Addressing the limitations of traditional floating breakwaters in intermediate to long-period wave attenuation, this research experimentally investigated the hydrodynamic performance of a Helmholtz-type floating breakwater (FB) array. Bloch band theory was employed to predict resonant bands. The mechanism of Helmholtz resonance is explained. The influence of geometrical design parameters is also considered. It is found that Helmholtz resonance, unlike Bragg resonance, can occur in a single structure at a lower frequency, making it suitable for attenuating long waves. In addition, the band gaps derived from Bloch Band theory match well with the experimental results, accurately predicting the frequency ranges of Helmholtz resonance.
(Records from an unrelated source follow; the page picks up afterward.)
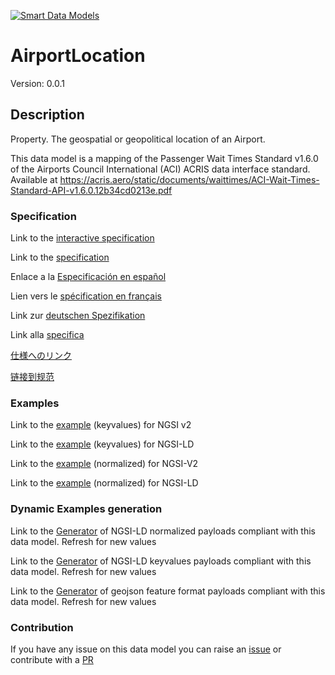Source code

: [![Smart Data Models](https://smartdatamodels.org/wp-content/uploads/2022/01/SmartDataModels_logo.png "Logo")](https://smartdatamodels.org)
# AirportLocation
Version: 0.0.1

## Description 

Property. The geospatial or geopolitical location of an Airport.

This data model is a mapping of the Passenger Wait Times Standard v1.6.0 of the Airports Council International (ACI) ACRIS data interface standard. Available at https://acris.aero/static/documents/waittimes/ACI-Wait-Times-Standard-API-v1.6.0.12b34cd0213e.pdf
### Specification

Link to the [interactive specification](https://swagger.lab.fiware.org/?url=https://smart-data-models.github.io/dataModel.ACRIS/AirportLocation/swagger.yaml)

Link to the [specification](https://github.com/smart-data-models/dataModel.ACRIS/blob/master/AirportLocation/doc/spec.md)

Enlace a la [Especificación en español](https://github.com/smart-data-models/dataModel.ACRIS/blob/master/AirportLocation/doc/spec_ES.md)

Lien vers le [spécification en français](https://github.com/smart-data-models/dataModel.ACRIS/blob/master/AirportLocation/doc/spec_FR.md)

Link zur [deutschen Spezifikation](https://github.com/smart-data-models/dataModel.ACRIS/blob/master/AirportLocation/doc/spec_DE.md)

Link alla [specifica](https://github.com/smart-data-models/dataModel.ACRIS/blob/master/AirportLocation/doc/spec_IT.md)

[仕様へのリンク](https://github.com/smart-data-models/dataModel.ACRIS/blob/master/AirportLocation/doc/spec_JA.md)

[链接到规范](https://github.com/smart-data-models/dataModel.ACRIS/blob/master/AirportLocation/doc/spec_ZH.md)
### Examples

Link to the [example](https://smart-data-models.github.io/dataModel.ACRIS/AirportLocation/examples/example.json) (keyvalues) for NGSI v2

Link to the [example](https://smart-data-models.github.io/dataModel.ACRIS/AirportLocation/examples/example.jsonld) (keyvalues) for NGSI-LD

Link to the [example](https://smart-data-models.github.io/dataModel.ACRIS/AirportLocation/examples/example-normalized.json) (normalized) for NGSI-V2

Link to the [example](https://smart-data-models.github.io/dataModel.ACRIS/AirportLocation/examples/example-normalized.jsonld) (normalized) for NGSI-LD
### Dynamic Examples generation

Link to the [Generator](https://smartdatamodels.org/extra/ngsi-ld_generator.php?schemaUrl=https://raw.githubusercontent.com/smart-data-models/dataModel.ACRIS/master/AirportLocation/schema.json&email=info@smartdatamodels.org) of NGSI-LD normalized payloads compliant with this data model. Refresh for new values

Link to the [Generator](https://smartdatamodels.org/extra/ngsi-ld_generator_keyvalues.php?schemaUrl=https://raw.githubusercontent.com/smart-data-models/dataModel.ACRIS/master/AirportLocation/schema.json&email=info@smartdatamodels.org) of NGSI-LD keyvalues payloads compliant with this data model. Refresh for new values

Link to the [Generator](https://smartdatamodels.org/extra/geojson_features_generator.php?schemaUrl=https://raw.githubusercontent.com/smart-data-models/dataModel.ACRIS/master/AirportLocation/schema.json&email=info@smartdatamodels.org) of geojson feature format payloads compliant with this data model. Refresh for new values
### Contribution

 If you have any issue on this data model you can raise an [issue](https://github.com/smart-data-models/dataModel.ACRIS/issues)  or contribute with a [PR](https://github.com/smart-data-models/dataModel.ACRIS/pulls)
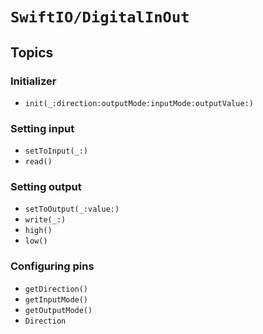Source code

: # ``SwiftIO/DigitalInOut``

## Topics

### Initializer

- ``init(_:direction:outputMode:inputMode:outputValue:)``

### Setting input

- ``setToInput(_:)``
- ``read()``

### Setting output

- ``setToOutput(_:value:)``
- ``write(_:)``
- ``high()``
- ``low()``

### Configuring pins

- ``getDirection()``
- ``getInputMode()``
- ``getOutputMode()``
- ``Direction``
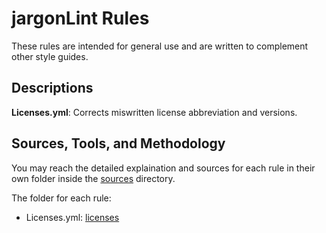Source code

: # jargonLint Rules

These rules are intended for general use and are written to complement other style guides.

## Descriptions

**Licenses.yml**: Corrects miswritten license abbreviation and versions.

## Sources, Tools, and Methodology

You may reach the detailed explaination and sources for each rule in their own folder inside the [sources](/sources) directory.

The folder for each rule:

- Licenses.yml: [licenses](/sources/licenses)
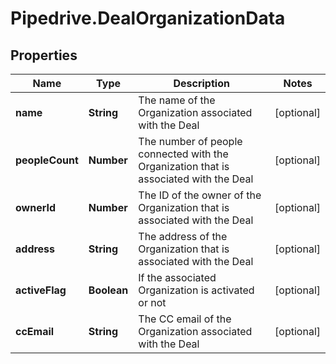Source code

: # Pipedrive.DealOrganizationData

## Properties

Name | Type | Description | Notes
------------ | ------------- | ------------- | -------------
**name** | **String** | The name of the Organization associated with the Deal | [optional] 
**peopleCount** | **Number** | The number of people connected with the Organization that is associated with the Deal | [optional] 
**ownerId** | **Number** | The ID of the owner of the Organization that is associated with the Deal | [optional] 
**address** | **String** | The address of the Organization that is associated with the Deal | [optional] 
**activeFlag** | **Boolean** | If the associated Organization is activated or not | [optional] 
**ccEmail** | **String** | The CC email of the Organization associated with the Deal | [optional] 



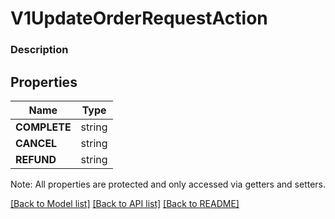 # V1UpdateOrderRequestAction

### Description



## Properties
Name | Type
------------ | -------------
**COMPLETE** | string
**CANCEL** | string
**REFUND** | string

Note: All properties are protected and only accessed via getters and setters.

[[Back to Model list]](../../README.md#documentation-for-models) [[Back to API list]](../../README.md#documentation-for-api-endpoints) [[Back to README]](../../README.md)

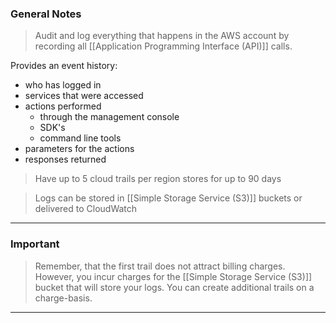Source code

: 
### General Notes

> Audit and log everything that happens in the AWS account by recording all [[Application Programming Interface (API)]] calls.

Provides an event history: 
-   who has logged in
-   services that were accessed
-   actions performed
	- through the management console
	- SDK's 
	- command line tools
-   parameters for the actions
-   responses returned

> Have up to 5 cloud trails per region
> stores for up to 90 days

> Logs can be stored in [[Simple Storage Service (S3)]] buckets or delivered to CloudWatch

___

### Important 

>Remember, that the first trail does not attract billing charges. However, you incur charges for the [[Simple Storage Service (S3)]] bucket that will store your logs. You can create additional trails on a charge-basis.

___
When Helmholtz resonance is activated, the radiated waves produced inside the FB cavity interact with the incoming waves, leading to the dissipation of wave energy. The maximum dissipation coefficient is observed within the frequency range corresponding to Helmholtz resonance. Meanwhile, as the opening width decreases and the draft increases, the Helmholtz resonant frequency shifts toward lower frequencies, and the resonant intensity weakens. Increasing the number of models in the array enhances the resonant strength and improves wave attenuation performance, although the rate of improvement gradually diminishes. Moreover, combining models with the different opening widths and optimizing their arrangement sequence (i.e., placing models with larger openings at the front) can broaden the resonant frequency band and enhance the overall wave attenuation performance.